[Start of section]

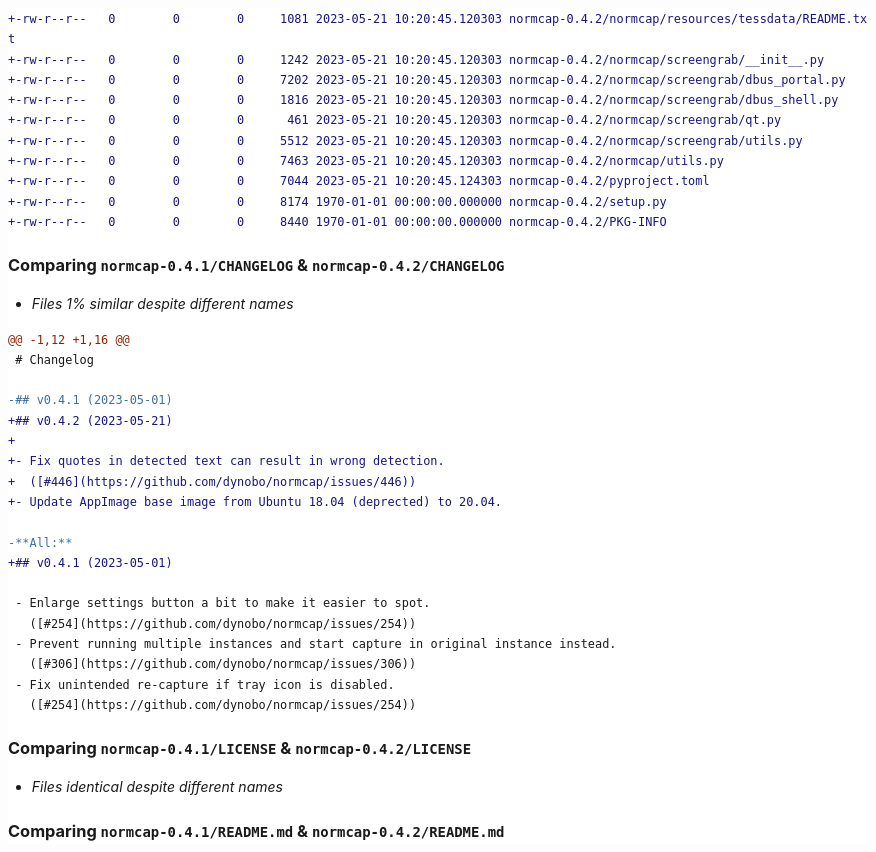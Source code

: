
 ```diff
+-rw-r--r--   0        0        0     1081 2023-05-21 10:20:45.120303 normcap-0.4.2/normcap/resources/tessdata/README.txt
+-rw-r--r--   0        0        0     1242 2023-05-21 10:20:45.120303 normcap-0.4.2/normcap/screengrab/__init__.py
+-rw-r--r--   0        0        0     7202 2023-05-21 10:20:45.120303 normcap-0.4.2/normcap/screengrab/dbus_portal.py
+-rw-r--r--   0        0        0     1816 2023-05-21 10:20:45.120303 normcap-0.4.2/normcap/screengrab/dbus_shell.py
+-rw-r--r--   0        0        0      461 2023-05-21 10:20:45.120303 normcap-0.4.2/normcap/screengrab/qt.py
+-rw-r--r--   0        0        0     5512 2023-05-21 10:20:45.120303 normcap-0.4.2/normcap/screengrab/utils.py
+-rw-r--r--   0        0        0     7463 2023-05-21 10:20:45.120303 normcap-0.4.2/normcap/utils.py
+-rw-r--r--   0        0        0     7044 2023-05-21 10:20:45.124303 normcap-0.4.2/pyproject.toml
+-rw-r--r--   0        0        0     8174 1970-01-01 00:00:00.000000 normcap-0.4.2/setup.py
+-rw-r--r--   0        0        0     8440 1970-01-01 00:00:00.000000 normcap-0.4.2/PKG-INFO
```

### Comparing `normcap-0.4.1/CHANGELOG` & `normcap-0.4.2/CHANGELOG`

 * *Files 1% similar despite different names*

```diff
@@ -1,12 +1,16 @@
 # Changelog
 
-## v0.4.1 (2023-05-01)
+## v0.4.2 (2023-05-21)
+
+- Fix quotes in detected text can result in wrong detection.
+  ([#446](https://github.com/dynobo/normcap/issues/446))
+- Update AppImage base image from Ubuntu 18.04 (deprected) to 20.04.
 
-**All:**
+## v0.4.1 (2023-05-01)
 
 - Enlarge settings button a bit to make it easier to spot.
   ([#254](https://github.com/dynobo/normcap/issues/254))
 - Prevent running multiple instances and start capture in original instance instead.
   ([#306](https://github.com/dynobo/normcap/issues/306))
 - Fix unintended re-capture if tray icon is disabled.
   ([#254](https://github.com/dynobo/normcap/issues/254))
```

### Comparing `normcap-0.4.1/LICENSE` & `normcap-0.4.2/LICENSE`

 * *Files identical despite different names*

### Comparing `normcap-0.4.1/README.md` & `normcap-0.4.2/README.md`
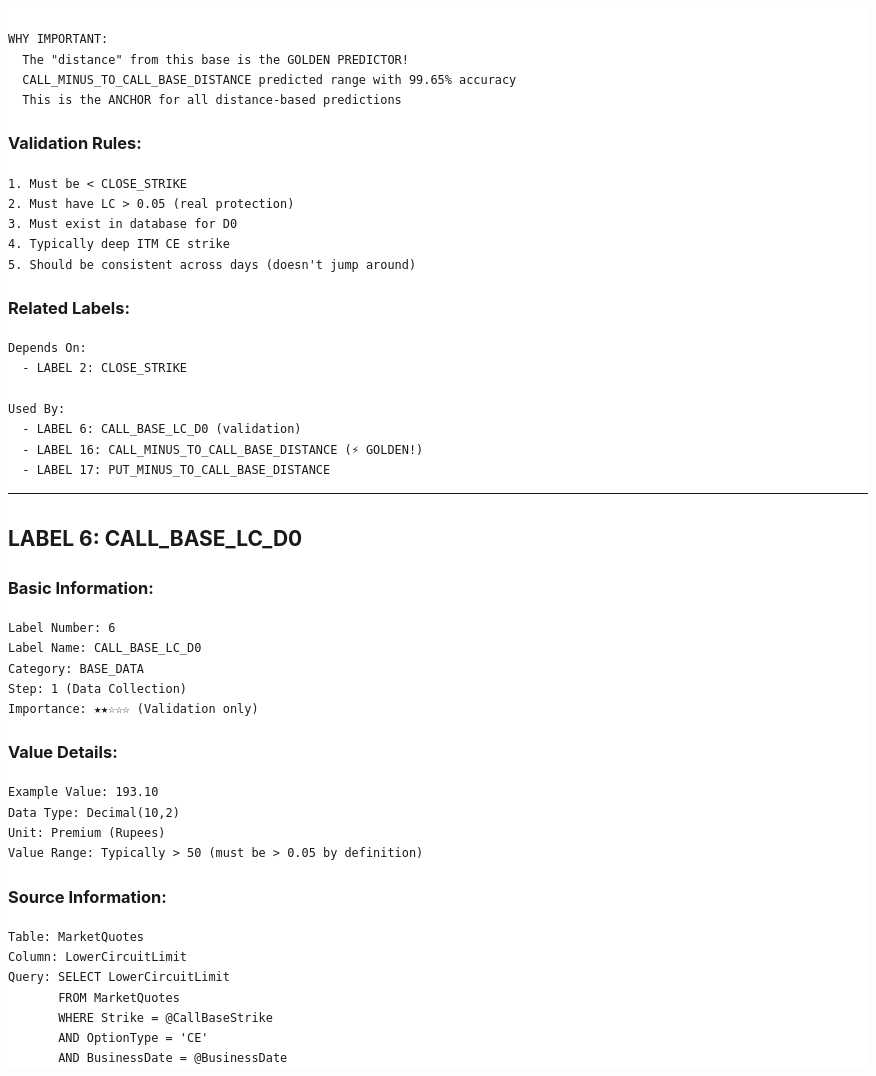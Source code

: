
 ```
  
WHY IMPORTANT:
  The "distance" from this base is the GOLDEN PREDICTOR!
  CALL_MINUS_TO_CALL_BASE_DISTANCE predicted range with 99.65% accuracy
  This is the ANCHOR for all distance-based predictions
```

### **Validation Rules:**
```
1. Must be < CLOSE_STRIKE
2. Must have LC > 0.05 (real protection)
3. Must exist in database for D0
4. Typically deep ITM CE strike
5. Should be consistent across days (doesn't jump around)
```

### **Related Labels:**
```
Depends On:
  - LABEL 2: CLOSE_STRIKE
  
Used By:
  - LABEL 6: CALL_BASE_LC_D0 (validation)
  - LABEL 16: CALL_MINUS_TO_CALL_BASE_DISTANCE (⚡ GOLDEN!)
  - LABEL 17: PUT_MINUS_TO_CALL_BASE_DISTANCE
```

---

## **LABEL 6: CALL_BASE_LC_D0**

### **Basic Information:**
```
Label Number: 6
Label Name: CALL_BASE_LC_D0
Category: BASE_DATA
Step: 1 (Data Collection)
Importance: ★★☆☆☆ (Validation only)
```

### **Value Details:**
```
Example Value: 193.10
Data Type: Decimal(10,2)
Unit: Premium (Rupees)
Value Range: Typically > 50 (must be > 0.05 by definition)
```

### **Source Information:**
```
Table: MarketQuotes
Column: LowerCircuitLimit
Query: SELECT LowerCircuitLimit 
       FROM MarketQuotes 
       WHERE Strike = @CallBaseStrike 
       AND OptionType = 'CE' 
       AND BusinessDate = @BusinessDate
```
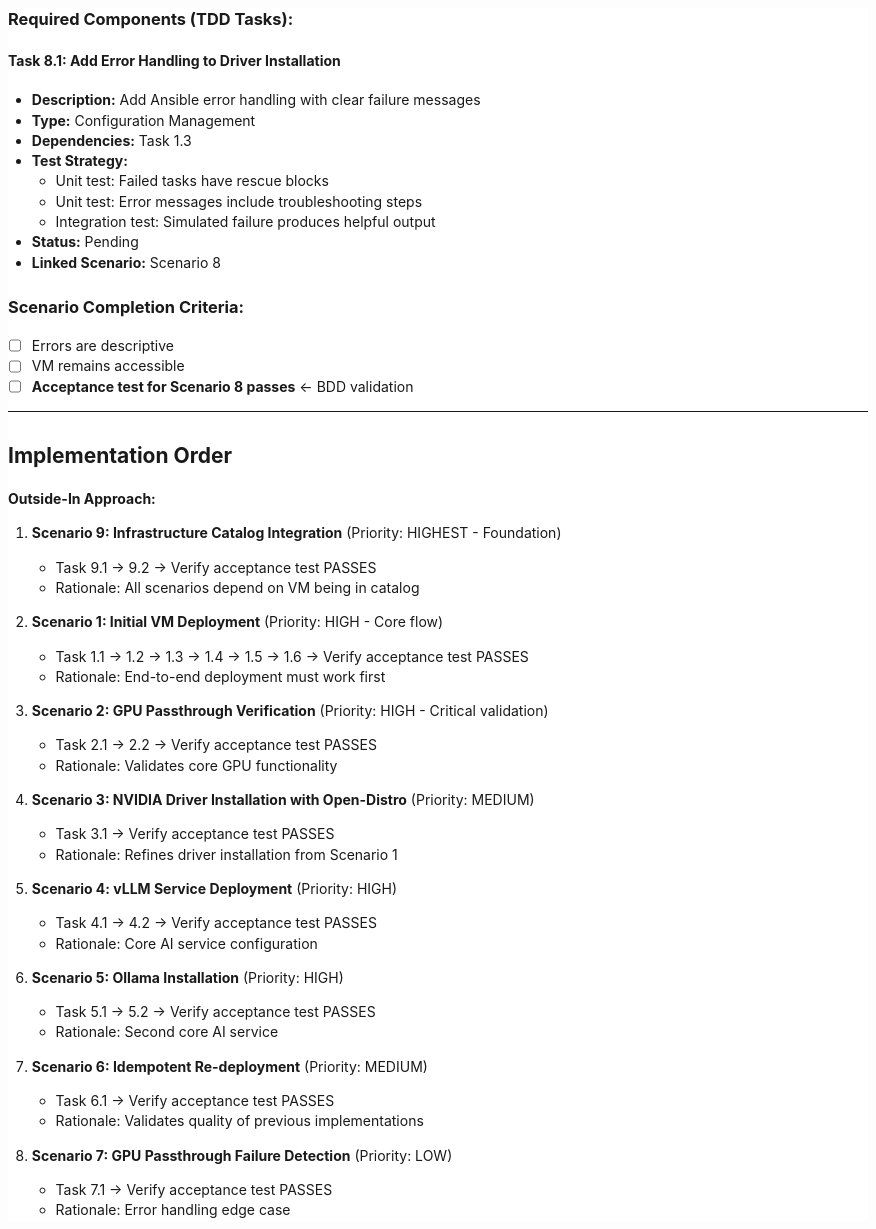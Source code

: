 ### Required Components (TDD Tasks):

#### Task 8.1: Add Error Handling to Driver Installation
- **Description:** Add Ansible error handling with clear failure messages
- **Type:** Configuration Management
- **Dependencies:** Task 1.3
- **Test Strategy:**
  - Unit test: Failed tasks have rescue blocks
  - Unit test: Error messages include troubleshooting steps
  - Integration test: Simulated failure produces helpful output
- **Status:** Pending
- **Linked Scenario:** Scenario 8

### Scenario Completion Criteria:
- [ ] Errors are descriptive
- [ ] VM remains accessible
- [ ] **Acceptance test for Scenario 8 passes** ← BDD validation

---

## Implementation Order

**Outside-In Approach:**

1. **Scenario 9: Infrastructure Catalog Integration** (Priority: HIGHEST - Foundation)
   - Task 9.1 → 9.2 → Verify acceptance test PASSES
   - Rationale: All scenarios depend on VM being in catalog

2. **Scenario 1: Initial VM Deployment** (Priority: HIGH - Core flow)
   - Task 1.1 → 1.2 → 1.3 → 1.4 → 1.5 → 1.6 → Verify acceptance test PASSES
   - Rationale: End-to-end deployment must work first

3. **Scenario 2: GPU Passthrough Verification** (Priority: HIGH - Critical validation)
   - Task 2.1 → 2.2 → Verify acceptance test PASSES
   - Rationale: Validates core GPU functionality

4. **Scenario 3: NVIDIA Driver Installation with Open-Distro** (Priority: MEDIUM)
   - Task 3.1 → Verify acceptance test PASSES
   - Rationale: Refines driver installation from Scenario 1

5. **Scenario 4: vLLM Service Deployment** (Priority: HIGH)
   - Task 4.1 → 4.2 → Verify acceptance test PASSES
   - Rationale: Core AI service configuration

6. **Scenario 5: Ollama Installation** (Priority: HIGH)
   - Task 5.1 → 5.2 → Verify acceptance test PASSES
   - Rationale: Second core AI service

7. **Scenario 6: Idempotent Re-deployment** (Priority: MEDIUM)
   - Task 6.1 → Verify acceptance test PASSES
   - Rationale: Validates quality of previous implementations

8. **Scenario 7: GPU Passthrough Failure Detection** (Priority: LOW)
   - Task 7.1 → Verify acceptance test PASSES
   - Rationale: Error handling edge case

[End of section]

▸ Exercise
Could you write out the whole listing exactly, skipping every picture?

▸ Task answer
Source code

:
 ```diff
+-rw-r--r--   0        0        0     1081 2023-05-21 10:20:45.120303 normcap-0.4.2/normcap/resources/tessdata/README.txt
+-rw-r--r--   0        0        0     1242 2023-05-21 10:20:45.120303 normcap-0.4.2/normcap/screengrab/__init__.py
+-rw-r--r--   0        0        0     7202 2023-05-21 10:20:45.120303 normcap-0.4.2/normcap/screengrab/dbus_portal.py
+-rw-r--r--   0        0        0     1816 2023-05-21 10:20:45.120303 normcap-0.4.2/normcap/screengrab/dbus_shell.py
+-rw-r--r--   0        0        0      461 2023-05-21 10:20:45.120303 normcap-0.4.2/normcap/screengrab/qt.py
+-rw-r--r--   0        0        0     5512 2023-05-21 10:20:45.120303 normcap-0.4.2/normcap/screengrab/utils.py
+-rw-r--r--   0        0        0     7463 2023-05-21 10:20:45.120303 normcap-0.4.2/normcap/utils.py
+-rw-r--r--   0        0        0     7044 2023-05-21 10:20:45.124303 normcap-0.4.2/pyproject.toml
+-rw-r--r--   0        0        0     8174 1970-01-01 00:00:00.000000 normcap-0.4.2/setup.py
+-rw-r--r--   0        0        0     8440 1970-01-01 00:00:00.000000 normcap-0.4.2/PKG-INFO
```

### Comparing `normcap-0.4.1/CHANGELOG` & `normcap-0.4.2/CHANGELOG`

 * *Files 1% similar despite different names*

```diff
@@ -1,12 +1,16 @@
 # Changelog
 
-## v0.4.1 (2023-05-01)
+## v0.4.2 (2023-05-21)
+
+- Fix quotes in detected text can result in wrong detection.
+  ([#446](https://github.com/dynobo/normcap/issues/446))
+- Update AppImage base image from Ubuntu 18.04 (deprected) to 20.04.
 
-**All:**
+## v0.4.1 (2023-05-01)
 
 - Enlarge settings button a bit to make it easier to spot.
   ([#254](https://github.com/dynobo/normcap/issues/254))
 - Prevent running multiple instances and start capture in original instance instead.
   ([#306](https://github.com/dynobo/normcap/issues/306))
 - Fix unintended re-capture if tray icon is disabled.
   ([#254](https://github.com/dynobo/normcap/issues/254))
```

### Comparing `normcap-0.4.1/LICENSE` & `normcap-0.4.2/LICENSE`

 * *Files identical despite different names*

### Comparing `normcap-0.4.1/README.md` & `normcap-0.4.2/README.md`
Source code

:
 ```
  
WHY IMPORTANT:
  The "distance" from this base is the GOLDEN PREDICTOR!
  CALL_MINUS_TO_CALL_BASE_DISTANCE predicted range with 99.65% accuracy
  This is the ANCHOR for all distance-based predictions
```

### **Validation Rules:**
```
1. Must be < CLOSE_STRIKE
2. Must have LC > 0.05 (real protection)
3. Must exist in database for D0
4. Typically deep ITM CE strike
5. Should be consistent across days (doesn't jump around)
```

### **Related Labels:**
```
Depends On:
  - LABEL 2: CLOSE_STRIKE
  
Used By:
  - LABEL 6: CALL_BASE_LC_D0 (validation)
  - LABEL 16: CALL_MINUS_TO_CALL_BASE_DISTANCE (⚡ GOLDEN!)
  - LABEL 17: PUT_MINUS_TO_CALL_BASE_DISTANCE
```

---

## **LABEL 6: CALL_BASE_LC_D0**

### **Basic Information:**
```
Label Number: 6
Label Name: CALL_BASE_LC_D0
Category: BASE_DATA
Step: 1 (Data Collection)
Importance: ★★☆☆☆ (Validation only)
```

### **Value Details:**
```
Example Value: 193.10
Data Type: Decimal(10,2)
Unit: Premium (Rupees)
Value Range: Typically > 50 (must be > 0.05 by definition)
```

### **Source Information:**
```
Table: MarketQuotes
Column: LowerCircuitLimit
Query: SELECT LowerCircuitLimit 
       FROM MarketQuotes 
       WHERE Strike = @CallBaseStrike 
       AND OptionType = 'CE' 
       AND BusinessDate = @BusinessDate
```
Source code

: ### Required Components (TDD Tasks):

#### Task 8.1: Add Error Handling to Driver Installation
- **Description:** Add Ansible error handling with clear failure messages
- **Type:** Configuration Management
- **Dependencies:** Task 1.3
- **Test Strategy:**
  - Unit test: Failed tasks have rescue blocks
  - Unit test: Error messages include troubleshooting steps
  - Integration test: Simulated failure produces helpful output
- **Status:** Pending
- **Linked Scenario:** Scenario 8

### Scenario Completion Criteria:
- [ ] Errors are descriptive
- [ ] VM remains accessible
- [ ] **Acceptance test for Scenario 8 passes** ← BDD validation

---

## Implementation Order

**Outside-In Approach:**

1. **Scenario 9: Infrastructure Catalog Integration** (Priority: HIGHEST - Foundation)
   - Task 9.1 → 9.2 → Verify acceptance test PASSES
   - Rationale: All scenarios depend on VM being in catalog

2. **Scenario 1: Initial VM Deployment** (Priority: HIGH - Core flow)
   - Task 1.1 → 1.2 → 1.3 → 1.4 → 1.5 → 1.6 → Verify acceptance test PASSES
   - Rationale: End-to-end deployment must work first

3. **Scenario 2: GPU Passthrough Verification** (Priority: HIGH - Critical validation)
   - Task 2.1 → 2.2 → Verify acceptance test PASSES
   - Rationale: Validates core GPU functionality

4. **Scenario 3: NVIDIA Driver Installation with Open-Distro** (Priority: MEDIUM)
   - Task 3.1 → Verify acceptance test PASSES
   - Rationale: Refines driver installation from Scenario 1

5. **Scenario 4: vLLM Service Deployment** (Priority: HIGH)
   - Task 4.1 → 4.2 → Verify acceptance test PASSES
   - Rationale: Core AI service configuration

6. **Scenario 5: Ollama Installation** (Priority: HIGH)
   - Task 5.1 → 5.2 → Verify acceptance test PASSES
   - Rationale: Second core AI service

7. **Scenario 6: Idempotent Re-deployment** (Priority: MEDIUM)
   - Task 6.1 → Verify acceptance test PASSES
   - Rationale: Validates quality of previous implementations

8. **Scenario 7: GPU Passthrough Failure Detection** (Priority: LOW)
   - Task 7.1 → Verify acceptance test PASSES
   - Rationale: Error handling edge case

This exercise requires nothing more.